- [Activity]: Please transcribe all of the entries exactly, leaving out any images.

Extracted data entries:
____________________

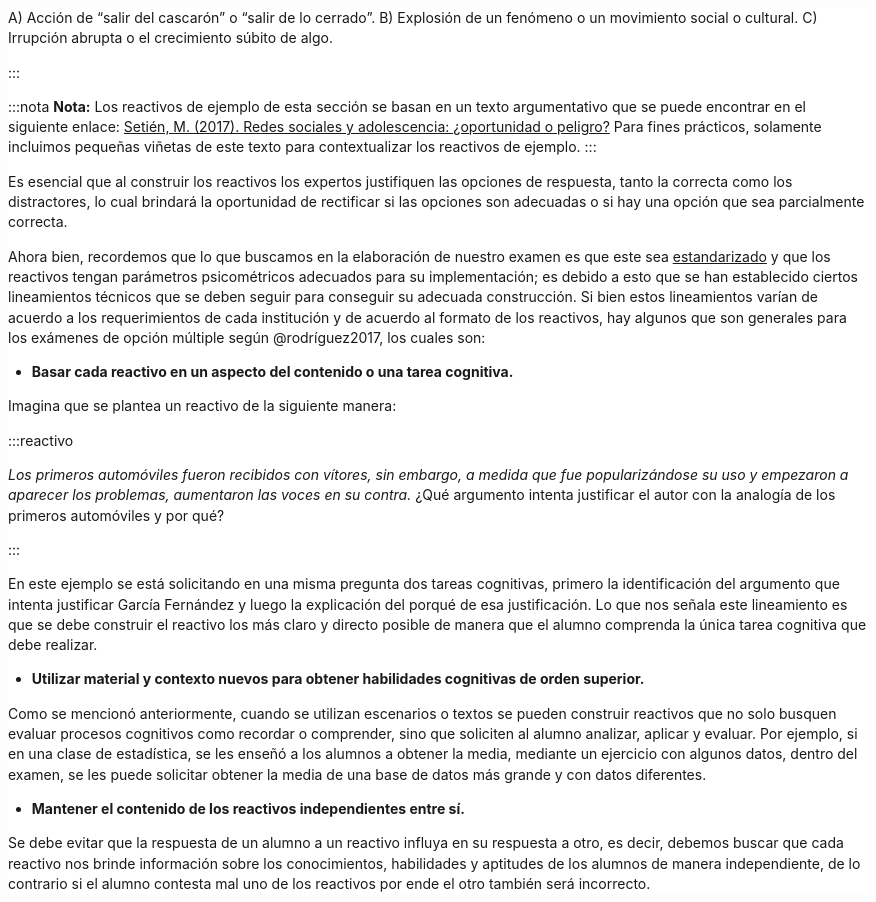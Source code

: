 A) Acción de “salir del cascarón” o “salir de lo cerrado”.
B) Explosión de un fenómeno o un movimiento social o cultural.
               C) Irrupción abrupta o el crecimiento súbito de algo.
               
:::

:::nota
**Nota:**
Los reactivos de ejemplo de esta sección se basan en un texto argumentativo que se puede encontrar en el siguiente enlace:  [Setién, M. (2017). Redes sociales y adolescencia: ¿oportunidad o peligro?](https://www.abc.es/familia/educacion/abci-redes-sociales-y-adolescencia-oportunidad-o-peligro-201605230137_noticia.html?ref=https:%2F%2Fwww.google.com%2F)
Para fines prácticos, solamente incluimos pequeñas viñetas de este texto para contextualizar los reactivos de ejemplo.
:::

Es esencial que al construir los reactivos los expertos justifiquen las opciones de respuesta, tanto la correcta como los distractores, lo cual brindará la oportunidad de rectificar si las opciones son adecuadas o si hay una opción que sea parcialmente correcta. 

Ahora bien, recordemos que lo que buscamos en la elaboración de nuestro examen es que este sea [estandarizado](#estandar) y que los reactivos tengan parámetros psicométricos adecuados para su implementación; es debido a esto que se han establecido ciertos lineamientos técnicos que se deben seguir para conseguir su adecuada construcción. Si bien estos lineamientos varían de acuerdo a los requerimientos de cada institución y de acuerdo al formato de los reactivos, hay algunos que son generales para los exámenes de opción múltiple según @rodríguez2017, los cuales son:

*	**Basar cada reactivo en un aspecto del contenido o una tarea cognitiva.**

Imagina que se plantea un reactivo de la siguiente manera: 

:::reactivo

*Los primeros automóviles fueron recibidos con vítores, sin embargo, a medida que fue popularizándose su uso y empezaron a aparecer los problemas, aumentaron las voces en su contra.* 
        ¿Qué argumento intenta justificar el autor con la analogía de los primeros automóviles y por qué?
         
:::

En este ejemplo se está solicitando en una misma pregunta dos tareas cognitivas, primero la identificación del argumento que intenta justificar García Fernández y luego la explicación del porqué de esa justificación. Lo que nos señala este lineamiento es que se debe construir el reactivo los más claro y directo posible de manera que el alumno comprenda la única tarea cognitiva que debe realizar.

*	**Utilizar material y contexto nuevos para obtener habilidades cognitivas de orden superior.**

Como se mencionó anteriormente, cuando se utilizan escenarios o textos se pueden construir reactivos que no solo busquen evaluar procesos cognitivos como recordar o comprender, sino que soliciten al alumno analizar, aplicar y evaluar. Por ejemplo, si en una clase de estadística, se les enseñó a los alumnos a obtener la media, mediante un ejercicio con algunos datos, dentro del examen, se les puede solicitar obtener la media de una base de datos más grande y con datos diferentes.

*	**Mantener el contenido de los reactivos independientes entre sí.**

Se debe evitar que la respuesta de un alumno a un reactivo influya en su respuesta a otro, es decir, debemos buscar que cada reactivo nos brinde información sobre los conocimientos, habilidades y aptitudes de los alumnos de manera independiente, de lo contrario si el alumno contesta mal uno de los reactivos por ende el otro también será incorrecto.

____________________

- [Task answer]:
Source code

: A) Acción de “salir del cascarón” o “salir de lo cerrado”.
B) Explosión de un fenómeno o un movimiento social o cultural.
               C) Irrupción abrupta o el crecimiento súbito de algo.
               
:::

:::nota
**Nota:**
Los reactivos de ejemplo de esta sección se basan en un texto argumentativo que se puede encontrar en el siguiente enlace:  [Setién, M. (2017). Redes sociales y adolescencia: ¿oportunidad o peligro?](https://www.abc.es/familia/educacion/abci-redes-sociales-y-adolescencia-oportunidad-o-peligro-201605230137_noticia.html?ref=https:%2F%2Fwww.google.com%2F)
Para fines prácticos, solamente incluimos pequeñas viñetas de este texto para contextualizar los reactivos de ejemplo.
:::

Es esencial que al construir los reactivos los expertos justifiquen las opciones de respuesta, tanto la correcta como los distractores, lo cual brindará la oportunidad de rectificar si las opciones son adecuadas o si hay una opción que sea parcialmente correcta. 

Ahora bien, recordemos que lo que buscamos en la elaboración de nuestro examen es que este sea [estandarizado](#estandar) y que los reactivos tengan parámetros psicométricos adecuados para su implementación; es debido a esto que se han establecido ciertos lineamientos técnicos que se deben seguir para conseguir su adecuada construcción. Si bien estos lineamientos varían de acuerdo a los requerimientos de cada institución y de acuerdo al formato de los reactivos, hay algunos que son generales para los exámenes de opción múltiple según @rodríguez2017, los cuales son:

*	**Basar cada reactivo en un aspecto del contenido o una tarea cognitiva.**

Imagina que se plantea un reactivo de la siguiente manera: 

:::reactivo

*Los primeros automóviles fueron recibidos con vítores, sin embargo, a medida que fue popularizándose su uso y empezaron a aparecer los problemas, aumentaron las voces en su contra.* 
        ¿Qué argumento intenta justificar el autor con la analogía de los primeros automóviles y por qué?
         
:::

En este ejemplo se está solicitando en una misma pregunta dos tareas cognitivas, primero la identificación del argumento que intenta justificar García Fernández y luego la explicación del porqué de esa justificación. Lo que nos señala este lineamiento es que se debe construir el reactivo los más claro y directo posible de manera que el alumno comprenda la única tarea cognitiva que debe realizar.

*	**Utilizar material y contexto nuevos para obtener habilidades cognitivas de orden superior.**

Como se mencionó anteriormente, cuando se utilizan escenarios o textos se pueden construir reactivos que no solo busquen evaluar procesos cognitivos como recordar o comprender, sino que soliciten al alumno analizar, aplicar y evaluar. Por ejemplo, si en una clase de estadística, se les enseñó a los alumnos a obtener la media, mediante un ejercicio con algunos datos, dentro del examen, se les puede solicitar obtener la media de una base de datos más grande y con datos diferentes.

*	**Mantener el contenido de los reactivos independientes entre sí.**

Se debe evitar que la respuesta de un alumno a un reactivo influya en su respuesta a otro, es decir, debemos buscar que cada reactivo nos brinde información sobre los conocimientos, habilidades y aptitudes de los alumnos de manera independiente, de lo contrario si el alumno contesta mal uno de los reactivos por ende el otro también será incorrecto.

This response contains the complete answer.